- Description of the task -
The answer must be every line of the records below that contains the word "subsection".

Excerpts from a dataset:
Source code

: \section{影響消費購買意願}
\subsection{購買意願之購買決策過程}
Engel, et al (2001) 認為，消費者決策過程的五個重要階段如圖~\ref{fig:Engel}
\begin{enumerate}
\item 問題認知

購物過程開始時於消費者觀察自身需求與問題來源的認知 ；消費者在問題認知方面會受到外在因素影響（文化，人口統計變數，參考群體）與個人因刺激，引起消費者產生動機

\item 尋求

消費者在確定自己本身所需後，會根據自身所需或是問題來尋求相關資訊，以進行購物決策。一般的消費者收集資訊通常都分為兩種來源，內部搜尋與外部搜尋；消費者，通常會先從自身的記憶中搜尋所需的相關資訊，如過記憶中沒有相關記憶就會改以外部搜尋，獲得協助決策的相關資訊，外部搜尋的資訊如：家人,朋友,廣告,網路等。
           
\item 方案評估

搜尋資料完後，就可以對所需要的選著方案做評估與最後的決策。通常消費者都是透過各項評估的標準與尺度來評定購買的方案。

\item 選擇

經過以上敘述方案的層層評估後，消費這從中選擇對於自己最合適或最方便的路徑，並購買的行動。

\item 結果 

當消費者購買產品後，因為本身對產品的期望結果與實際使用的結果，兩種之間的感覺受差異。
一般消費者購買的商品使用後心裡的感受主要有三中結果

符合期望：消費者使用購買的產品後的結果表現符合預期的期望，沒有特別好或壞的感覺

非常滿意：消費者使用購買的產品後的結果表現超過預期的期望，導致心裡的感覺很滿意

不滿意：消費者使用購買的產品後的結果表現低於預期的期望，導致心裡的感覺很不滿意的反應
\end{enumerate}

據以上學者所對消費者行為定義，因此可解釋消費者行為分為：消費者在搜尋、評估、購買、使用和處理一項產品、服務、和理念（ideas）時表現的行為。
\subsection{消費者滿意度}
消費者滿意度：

- Solved problem -
\subsection{購買意願之購買決策過程}
\subsection{消費者滿意度}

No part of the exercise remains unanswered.